Are you tired of your friends considering you the #foreveralone charity case who needs to be set up with anyone and everyone until you find love? Do your parents pester you about the prospect of grandchildren and their dwindling hopes that you will provide them before their ultimate demise? Have you ever been compared to Ted Mosby? Does your grandfather ask you if there are “any live ones” every time he sees you or speaks to you? Are you trying to make an ex green with envy despite not really having somebody for her to be jealous of? Are you just trying to focus on work instead of relationships but don’t want people calling you an idiot for doing so? Are you gay and do not want people to know? Are you actively trying to live a lie because you’re just a through-and-through jokester?

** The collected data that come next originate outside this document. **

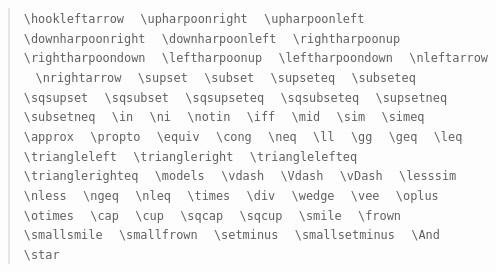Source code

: \documentclass{article}
\newcommand{\texcommand}[1]{\textbackslash{}#1}
\newcommand{\spacer}{\,\,\, \hfil}
\newenvironment{mylist}{\begin{quote}}{\end{quote}}
\begin{document}
\begin{mylist}
\texttt{\texcommand{hookleftarrow}} \spacer 
\texttt{\texcommand{upharpoonright}} \spacer 
\texttt{\texcommand{upharpoonleft}} \spacer 
\texttt{\texcommand{downharpoonright}} \spacer 
\texttt{\texcommand{downharpoonleft}} \spacer 
\texttt{\texcommand{rightharpoonup}} \spacer 
\texttt{\texcommand{rightharpoondown}} \spacer 
\texttt{\texcommand{leftharpoonup}} \spacer 
\texttt{\texcommand{leftharpoondown}} \spacer 
\texttt{\texcommand{nleftarrow}} \spacer 
\texttt{\texcommand{nrightarrow}} \spacer 
\texttt{\texcommand{supset}} \spacer 
\texttt{\texcommand{subset}} \spacer 
\texttt{\texcommand{supseteq}} \spacer 
\texttt{\texcommand{subseteq}} \spacer 
\texttt{\texcommand{sqsupset}} \spacer 
\texttt{\texcommand{sqsubset}} \spacer 
\texttt{\texcommand{sqsupseteq}} \spacer 
\texttt{\texcommand{sqsubseteq}} \spacer 
\texttt{\texcommand{supsetneq}} \spacer 
\texttt{\texcommand{subsetneq}} \spacer 
\texttt{\texcommand{in}} \spacer 
\texttt{\texcommand{ni}} \spacer 
\texttt{\texcommand{notin}} \spacer 
\texttt{\texcommand{iff}} \spacer 
\texttt{\texcommand{mid}} \spacer 
\texttt{\texcommand{sim}} \spacer 
\texttt{\texcommand{simeq}} \spacer 
\texttt{\texcommand{approx}} \spacer 
\texttt{\texcommand{propto}} \spacer 
\texttt{\texcommand{equiv}} \spacer 
\texttt{\texcommand{cong}} \spacer 
\texttt{\texcommand{neq}} \spacer 
\texttt{\texcommand{ll}} \spacer 
\texttt{\texcommand{gg}} \spacer 
\texttt{\texcommand{geq}} \spacer 
\texttt{\texcommand{leq}} \spacer 
\texttt{\texcommand{triangleleft}} \spacer 
\texttt{\texcommand{triangleright}} \spacer 
\texttt{\texcommand{trianglelefteq}} \spacer 
\texttt{\texcommand{trianglerighteq}} \spacer 
\texttt{\texcommand{models}} \spacer 
\texttt{\texcommand{vdash}} \spacer 
\texttt{\texcommand{Vdash}} \spacer 
\texttt{\texcommand{vDash}} \spacer 
\texttt{\texcommand{lesssim}} \spacer 
\texttt{\texcommand{nless}} \spacer 
\texttt{\texcommand{ngeq}} \spacer 
\texttt{\texcommand{nleq}} \spacer 
\texttt{\texcommand{times}} \spacer 
\texttt{\texcommand{div}} \spacer 
\texttt{\texcommand{wedge}} \spacer 
\texttt{\texcommand{vee}} \spacer 
\texttt{\texcommand{oplus}} \spacer 
\texttt{\texcommand{otimes}} \spacer 
\texttt{\texcommand{cap}} \spacer 
\texttt{\texcommand{cup}} \spacer 
\texttt{\texcommand{sqcap}} \spacer 
\texttt{\texcommand{sqcup}} \spacer 
\texttt{\texcommand{smile}} \spacer 
\texttt{\texcommand{frown}} \spacer 
\texttt{\texcommand{smallsmile}} \spacer 
\texttt{\texcommand{smallfrown}} \spacer 
\texttt{\texcommand{setminus}} \spacer 
\texttt{\texcommand{smallsetminus}} \spacer 
\texttt{\texcommand{And}} \spacer 
\texttt{\texcommand{star}} \spacer 

\end{mylist}
\end{document}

Or: do you—for some strange reason we don’t really need to talk about–crave all of the benefits of a girlfriend without ever having to see her or be intimate with her? (I call this the “Manti Te’o Paradox.”)

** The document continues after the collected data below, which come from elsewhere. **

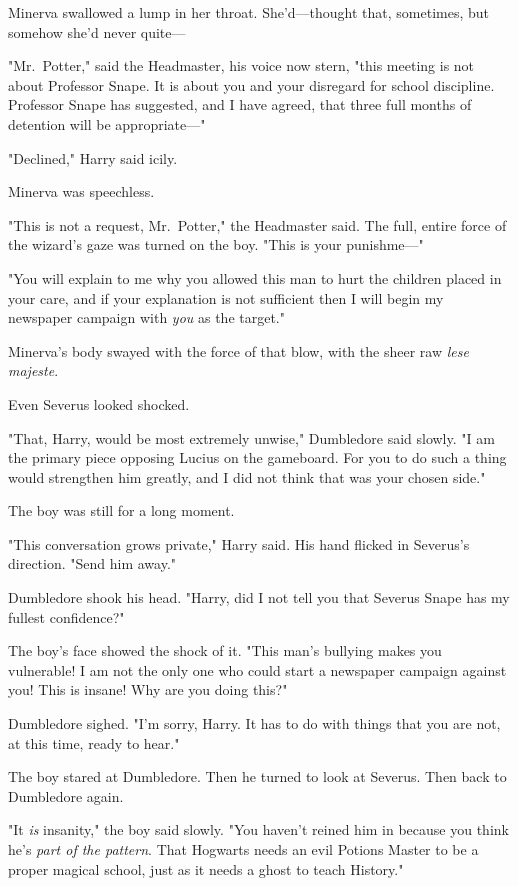 Minerva swallowed a lump in her throat. She'd---thought that, sometimes, but
somehow she'd never quite\mbox{---}

"Mr.~Potter," said the Headmaster, his voice now stern, "this meeting is not
about Professor Snape. It is about you and your disregard for school
discipline. Professor Snape has suggested, and I have agreed, that three full
months of detention will be appropriate\mbox{---}"

"Declined," Harry said icily.

Minerva was speechless.

"This is not a request, Mr.~Potter," the Headmaster said. The full, entire
force of the wizard's gaze was turned on the boy. "This is your punishme\mbox{---}"

"You will explain to me why you allowed this man to hurt the children placed in
your care, and if your explanation is not sufficient then I will begin my
newspaper campaign with \emph{you} as the target."

Minerva's body swayed with the force of that blow, with the sheer raw
\emph{lese majeste}.

Even Severus looked shocked.

"That, Harry, would be most extremely unwise," Dumbledore said slowly. "I am
the primary piece opposing Lucius on the gameboard. For you to do such a thing
would strengthen him greatly, and I did not think that was your chosen side."

The boy was still for a long moment.

"This conversation grows private," Harry said. His hand flicked in Severus's
direction. "Send him away."

Dumbledore shook his head. "Harry, did I not tell you that Severus Snape has my
fullest confidence?"

The boy's face showed the shock of it. "This man's bullying makes you
vulnerable! I am not the only one who could start a newspaper campaign against
you! This is insane! Why are you doing this?"

Dumbledore sighed. "I'm sorry, Harry. It has to do with things that you are
not, at this time, ready to hear."

The boy stared at Dumbledore. Then he turned to look at Severus. Then back to
Dumbledore again.

"It \emph{is} insanity," the boy said slowly. "You haven't reined him in
because you think he's \emph{part of the pattern}. That Hogwarts needs an evil
Potions Master to be a proper magical school, just as it needs a ghost to teach
History."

If any (of all) of these apply to you, you might want to look into Invisible Girlfriend, one of the most bizarre (legal) services I have come across on the Internet, and I’ve spent a lot of time lurking in shady digital venues.
Invisible Girlfriend allows you to create a fake girlfriend, ostensibly so you can fool those around you into believing you have a significant other, at least for as long as they will believe this without, you know, actually meeting her in real life. (Which, in these times, can be a pretty long time. ‘Cause technology.)
But this type of app service doesn’t come for free. (Just like a for-real girlfriend, amirite guys?!) You can choose from three different plans: “Just Talking,” “Getting Serious,” and “Almost Engaged,” for $9.99, $29.99, and $49.99 per month, respectively. No word yet on how you’re supposed to fake an engagement, wedding and subsequent marriage—with children and stuff—but I suppose you have to cross that bridge (trolls and all) when you get to it. Maybe you’d have to get a real live prostitute to don a diamond ring so you could Instagram a photo of her left hand with the caption: “SHE SAID YES!!!!!” and then take it from there.
If you fork over the dough for the priciest package, you can get texts from a robot (which I’m sure are borderline Shakespearean and not at all easy to identify as fake), prompt emergency interactions with your pseudo-lover, enter a relationship on Facebook, request for notes to be sent to your work or home, and even have real live phone calls.
The app is pre-launch right now, of course, but because the waiting is the hardest part you can hit the website to sign up for more information as it is released. Hopefully by launch many of the obvious questions will be answered, like who will be talking to you on the phone and writing notes that they send to your goddamn home address.
According to the Riverfront Times’ interview with app creator Matt Homann, the app isn’t made to build a girlfriend that people can actually believe in, but is more geared toward giving clients “a better story to tell, even if the story isn’t true.”
So if you’re planning on using this app, be prepared to field questions about the verisimilitude of your relationship. You may want to use some emergency interactions for rehearsal purposes.
Or just find a friend of the opposite sex who is willing to help you out for a while, fake relationship style.* Who knows? The two of you might actually really fall in love, eventually.**
*One year, around my birthday, I changed my Facebook relationship status to “engaged” to a friend of mine who agreed to get in on the ruse. Hilarity ensued. So I can tell you from firsthand experience that something like this app could be entertaining, but there are ways to execute the same type of thing in a better and less expensive way.